New Year, New Home: Tips from Brokers on How to Buy a House as Interest Rates Climb
December 15, 2022
Homebuyers and sellers share at least one common concern – interest rates. The ups and downs of mortgage rates profoundly impact the affordability of homes for buyers and sellers’ ability to sell at their desired price and time. Last December, 30-year fixed rate mortgages were available at just over 3 percent. In 12 months, the rate has doubled causing lower demand for homes and more days on the market. In recent weeks, rates have decreased slightly as the Federal Reserve has slowed interest rate increases.
Investopedia offers a simple explanation of how rising mortgage rates affect buyers and sellers. In essence, higher mortgage interest rates may decrease the amount for which a homebuyer may qualify. For example, a buyer with a 4% rate on a 30-year fixed mortgage buying a $400,000 property would expect a monthly mortgage payment of $1,900. At a 5% rate, the monthly payment would rise to $2,138. The 1% increase in interest raises the payment by $238, or roughly 13%. The homebuyer now may only qualify for a $355,000 loan so a 1% increase in mortgage interest decreases purchasing power by $45,000.
Rising mortgage rates affect sellers differently, says Investopedia. A seller listing a home at $400,000 may find that rising interest rates means potential buyers can only afford the home at $355,000. The seller may still make a profit on the sale, but a 1% increase in mortgage rates could diminish the market value by about $45,000.
The Mortgage Reports advises buyers to improve their credit to get the best mortgage rates possible by checking their free credit reports for errors and paying down debt. “Any way an applicant can reduce the risk to a lender will allow them to offer the best option available.” A larger down payment will also lower a lender’s risk as well as the monthly payment. A buyer with at least a 20 percent down payment can reduce the payment by eliminating the private mortgage insurance requirement on a conventional loan.
AAR asked Alabama brokers to share their best tips for buying a house in a market where interest rates present a challenge to potential buyers. Here’s their best advice:
Be Prepared to Refinance
Zelda Friedman, Managing Broker at Crye-Leike Real Estate Services in Huntsville, says buyers can always refinance their home when interest rates go down. “It is always a good idea for buyers to keep an eye on the market."

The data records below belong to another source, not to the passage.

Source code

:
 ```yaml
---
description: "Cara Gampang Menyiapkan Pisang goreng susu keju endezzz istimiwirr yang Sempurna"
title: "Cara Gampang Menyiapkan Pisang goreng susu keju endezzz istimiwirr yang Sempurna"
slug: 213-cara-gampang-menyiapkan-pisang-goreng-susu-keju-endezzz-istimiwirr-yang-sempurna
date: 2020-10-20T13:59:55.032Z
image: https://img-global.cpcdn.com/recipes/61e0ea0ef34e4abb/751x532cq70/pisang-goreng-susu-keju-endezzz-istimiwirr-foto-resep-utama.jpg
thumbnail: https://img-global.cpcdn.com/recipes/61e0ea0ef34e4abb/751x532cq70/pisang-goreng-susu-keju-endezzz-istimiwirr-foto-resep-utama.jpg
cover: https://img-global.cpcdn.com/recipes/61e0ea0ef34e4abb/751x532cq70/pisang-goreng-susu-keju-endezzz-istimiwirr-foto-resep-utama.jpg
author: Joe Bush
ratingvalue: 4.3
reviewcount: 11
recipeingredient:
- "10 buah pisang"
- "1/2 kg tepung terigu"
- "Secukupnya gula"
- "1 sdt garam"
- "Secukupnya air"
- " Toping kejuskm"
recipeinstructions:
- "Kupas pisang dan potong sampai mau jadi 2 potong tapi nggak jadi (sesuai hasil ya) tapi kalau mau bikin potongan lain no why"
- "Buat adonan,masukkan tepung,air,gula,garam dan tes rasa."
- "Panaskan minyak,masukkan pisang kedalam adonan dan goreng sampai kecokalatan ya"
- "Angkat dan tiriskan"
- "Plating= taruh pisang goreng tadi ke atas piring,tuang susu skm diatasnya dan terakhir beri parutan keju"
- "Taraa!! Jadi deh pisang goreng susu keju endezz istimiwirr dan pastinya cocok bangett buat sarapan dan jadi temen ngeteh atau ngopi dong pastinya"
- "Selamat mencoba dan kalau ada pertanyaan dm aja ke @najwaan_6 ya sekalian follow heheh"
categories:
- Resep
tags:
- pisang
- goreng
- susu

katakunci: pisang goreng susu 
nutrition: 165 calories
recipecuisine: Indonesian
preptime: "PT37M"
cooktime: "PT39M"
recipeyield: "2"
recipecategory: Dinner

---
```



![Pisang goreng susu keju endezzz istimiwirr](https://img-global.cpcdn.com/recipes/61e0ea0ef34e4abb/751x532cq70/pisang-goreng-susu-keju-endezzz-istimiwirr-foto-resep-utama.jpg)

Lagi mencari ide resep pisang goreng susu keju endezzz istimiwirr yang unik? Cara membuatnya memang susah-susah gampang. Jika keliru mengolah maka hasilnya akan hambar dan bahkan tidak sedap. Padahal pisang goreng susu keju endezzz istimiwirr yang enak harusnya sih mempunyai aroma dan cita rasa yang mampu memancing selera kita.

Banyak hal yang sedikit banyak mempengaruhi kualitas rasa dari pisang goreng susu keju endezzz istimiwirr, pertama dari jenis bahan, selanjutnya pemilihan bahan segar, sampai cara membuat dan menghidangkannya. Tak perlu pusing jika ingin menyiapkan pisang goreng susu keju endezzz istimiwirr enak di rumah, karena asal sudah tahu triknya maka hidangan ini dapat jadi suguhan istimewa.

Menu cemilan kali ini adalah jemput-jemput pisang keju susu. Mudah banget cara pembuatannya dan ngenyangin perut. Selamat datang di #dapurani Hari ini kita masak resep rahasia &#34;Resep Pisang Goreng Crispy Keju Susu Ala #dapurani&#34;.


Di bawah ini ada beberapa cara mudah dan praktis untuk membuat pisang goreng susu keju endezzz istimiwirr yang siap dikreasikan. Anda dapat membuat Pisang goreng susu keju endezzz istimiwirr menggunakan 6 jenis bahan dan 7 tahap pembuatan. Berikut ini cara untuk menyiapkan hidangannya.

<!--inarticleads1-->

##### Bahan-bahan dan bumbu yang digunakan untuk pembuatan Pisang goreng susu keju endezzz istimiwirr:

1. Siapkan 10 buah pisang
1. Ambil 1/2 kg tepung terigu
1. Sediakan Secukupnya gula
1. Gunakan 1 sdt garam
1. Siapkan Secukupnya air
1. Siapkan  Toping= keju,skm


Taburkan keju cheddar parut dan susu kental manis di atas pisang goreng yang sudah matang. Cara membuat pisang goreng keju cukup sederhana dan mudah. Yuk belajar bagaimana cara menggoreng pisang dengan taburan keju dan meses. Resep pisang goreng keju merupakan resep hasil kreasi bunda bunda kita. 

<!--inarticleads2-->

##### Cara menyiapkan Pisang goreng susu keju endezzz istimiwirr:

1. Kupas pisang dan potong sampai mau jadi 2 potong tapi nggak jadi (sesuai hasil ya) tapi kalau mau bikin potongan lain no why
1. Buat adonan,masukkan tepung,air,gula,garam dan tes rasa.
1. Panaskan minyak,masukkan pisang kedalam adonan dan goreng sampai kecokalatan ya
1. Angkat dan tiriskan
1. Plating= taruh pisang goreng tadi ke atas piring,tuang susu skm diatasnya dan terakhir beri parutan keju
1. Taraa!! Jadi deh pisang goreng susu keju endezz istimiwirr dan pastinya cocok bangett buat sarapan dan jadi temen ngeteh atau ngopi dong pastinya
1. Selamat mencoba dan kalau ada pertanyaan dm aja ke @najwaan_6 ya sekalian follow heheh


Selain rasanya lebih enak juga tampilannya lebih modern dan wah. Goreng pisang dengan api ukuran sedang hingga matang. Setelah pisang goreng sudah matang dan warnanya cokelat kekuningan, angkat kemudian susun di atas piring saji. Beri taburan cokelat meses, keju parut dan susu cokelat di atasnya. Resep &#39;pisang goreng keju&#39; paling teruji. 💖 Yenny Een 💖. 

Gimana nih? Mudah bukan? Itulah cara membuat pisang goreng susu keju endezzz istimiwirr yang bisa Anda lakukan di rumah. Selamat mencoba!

Mechelle Wilder, Associate Broker/Partner at ARC Realty in Vestavia, agreed. “What I have been telling buyers is that home prices are continuing to appreciate so I would still buy a home with higher interest rates because you can finance a home with an adjustable mortgage of around 5% and refinance before the end of that term when rates decrease. There are even some mortgage companies that will not charge to refinance a first mortgage once the interest rates have become lower. They need to check with their lender for the best program for them.”
Shop Around for Lenders
“Today's purchasers should always shop around with different lenders,” said Lee Harris, Broker/Owner at Auburn’s Coldwell Banker Alliance. “Many lenders today are offering new packages and incentives that we have not seen in quite some time. It is imperative to not just look at the rate! Be sure to compare the overall package that is being offered including buy downs, closing costs, lender credits, etc."
Look for Lender Options
Friedman advises buyers to work with a REALTOR® and check for lender programs for veterans, the disabled, or for different loan types. “REALTORS® are a great source of connections if buyers need a lender, title company, home inspector or insurance company,” she explained.
Rely on REALTORS® for Market Advice
Buyers should listen to their REALTOR®'s advice on current market conditions, Friedman said. “Days on market are longer now with the average in our area up to 14 days on market. It has been as low as nine days on market.” Using that market knowledge may allow a buyer to purchase a house for less than list price and lower the payments.
Take the Long View
Wilder tells buyers that investing your money in a home is still the best way to build wealth. “Even though the market is slow right now,” she explained, “it will come back around and in 5 to 10 years the equity in your home will have increased in value sometimes better than the stock market. I tell my buyers that home ownership is similar to a monthly savings account that you invest in regularly while at the same time enjoying its benefits as it increases in value.”
Know Your Limits
Harris warned that buyers also need to feel comfortable with whatever the monthly payment will be. “While we may hear that you can always refinance later, it is important to keep in mind the REALTORS®, lenders, and brokers (myself included) do not know what interest rates will do in the future,” he said. “Buyers need to be prepared for a scenario where a future refinance may not be the best option.”
“While home buyers in today's market face new challenges with the rise of interest rates, many of the same rules still apply,” said Harris.